Find the lines below that contain the string "默认使用". Copy each one.

┄┄┄┄┄┄

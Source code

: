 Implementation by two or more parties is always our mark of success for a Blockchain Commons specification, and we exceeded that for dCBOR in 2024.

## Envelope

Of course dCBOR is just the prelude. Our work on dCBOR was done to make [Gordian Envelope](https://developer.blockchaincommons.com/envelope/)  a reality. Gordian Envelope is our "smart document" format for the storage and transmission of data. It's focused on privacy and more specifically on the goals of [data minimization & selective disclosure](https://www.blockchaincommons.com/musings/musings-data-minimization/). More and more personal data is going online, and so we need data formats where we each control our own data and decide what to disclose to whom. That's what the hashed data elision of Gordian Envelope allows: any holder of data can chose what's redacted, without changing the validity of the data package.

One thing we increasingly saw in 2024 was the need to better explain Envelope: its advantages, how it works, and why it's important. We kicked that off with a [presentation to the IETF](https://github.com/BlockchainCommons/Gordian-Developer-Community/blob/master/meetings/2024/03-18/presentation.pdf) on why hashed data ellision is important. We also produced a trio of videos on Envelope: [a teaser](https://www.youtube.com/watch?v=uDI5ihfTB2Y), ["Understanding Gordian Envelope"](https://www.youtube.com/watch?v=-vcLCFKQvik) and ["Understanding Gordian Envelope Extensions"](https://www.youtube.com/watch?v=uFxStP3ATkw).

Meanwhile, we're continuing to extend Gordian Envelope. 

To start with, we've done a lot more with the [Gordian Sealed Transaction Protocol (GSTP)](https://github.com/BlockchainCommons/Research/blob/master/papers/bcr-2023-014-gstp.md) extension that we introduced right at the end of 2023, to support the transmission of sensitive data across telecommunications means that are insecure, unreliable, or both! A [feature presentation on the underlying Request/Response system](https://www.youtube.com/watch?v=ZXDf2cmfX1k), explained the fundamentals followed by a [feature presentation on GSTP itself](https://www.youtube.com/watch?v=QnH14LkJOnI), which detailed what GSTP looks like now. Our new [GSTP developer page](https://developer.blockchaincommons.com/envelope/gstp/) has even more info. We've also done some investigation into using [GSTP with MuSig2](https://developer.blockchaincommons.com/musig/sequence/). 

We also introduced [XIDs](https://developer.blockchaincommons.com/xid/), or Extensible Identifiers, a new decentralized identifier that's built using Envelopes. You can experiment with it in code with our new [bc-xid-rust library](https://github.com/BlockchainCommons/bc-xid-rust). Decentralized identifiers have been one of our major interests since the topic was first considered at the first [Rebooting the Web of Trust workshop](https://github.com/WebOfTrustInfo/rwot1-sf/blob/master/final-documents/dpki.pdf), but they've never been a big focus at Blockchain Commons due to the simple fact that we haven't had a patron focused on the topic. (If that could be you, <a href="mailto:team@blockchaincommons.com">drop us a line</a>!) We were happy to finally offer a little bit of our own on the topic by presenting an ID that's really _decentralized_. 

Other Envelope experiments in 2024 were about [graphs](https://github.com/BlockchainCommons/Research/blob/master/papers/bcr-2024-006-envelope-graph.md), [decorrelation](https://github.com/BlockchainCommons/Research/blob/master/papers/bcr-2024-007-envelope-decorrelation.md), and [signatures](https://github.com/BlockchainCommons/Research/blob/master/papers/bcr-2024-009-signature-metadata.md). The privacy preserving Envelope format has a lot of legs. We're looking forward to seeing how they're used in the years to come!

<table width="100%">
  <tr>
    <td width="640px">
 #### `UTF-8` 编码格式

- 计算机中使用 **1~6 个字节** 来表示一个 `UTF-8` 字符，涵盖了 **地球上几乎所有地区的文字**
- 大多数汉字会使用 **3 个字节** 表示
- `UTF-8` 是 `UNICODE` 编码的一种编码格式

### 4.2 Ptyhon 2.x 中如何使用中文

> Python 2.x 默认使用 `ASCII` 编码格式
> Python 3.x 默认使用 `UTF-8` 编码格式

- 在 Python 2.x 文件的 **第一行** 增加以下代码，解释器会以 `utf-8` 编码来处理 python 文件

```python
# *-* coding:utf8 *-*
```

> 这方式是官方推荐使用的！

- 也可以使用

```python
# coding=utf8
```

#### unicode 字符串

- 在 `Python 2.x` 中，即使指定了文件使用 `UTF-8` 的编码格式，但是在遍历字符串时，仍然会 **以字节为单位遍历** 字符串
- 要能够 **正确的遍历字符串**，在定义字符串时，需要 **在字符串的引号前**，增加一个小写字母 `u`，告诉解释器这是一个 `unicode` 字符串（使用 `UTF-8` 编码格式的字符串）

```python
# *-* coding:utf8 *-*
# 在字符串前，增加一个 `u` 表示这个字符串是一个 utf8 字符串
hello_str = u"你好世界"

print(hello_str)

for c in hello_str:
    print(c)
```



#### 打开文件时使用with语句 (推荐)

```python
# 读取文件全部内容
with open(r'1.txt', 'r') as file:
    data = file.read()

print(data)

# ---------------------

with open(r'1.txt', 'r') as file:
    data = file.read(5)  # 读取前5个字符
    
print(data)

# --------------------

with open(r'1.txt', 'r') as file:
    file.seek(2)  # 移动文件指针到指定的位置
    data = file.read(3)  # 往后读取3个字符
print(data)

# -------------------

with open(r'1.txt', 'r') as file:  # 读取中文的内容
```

┄┄┄┄┄┄

◆ **TASK OUTPUT**
> Python 2.x 默认使用 `ASCII` 编码格式
> Python 3.x 默认使用 `UTF-8` 编码格式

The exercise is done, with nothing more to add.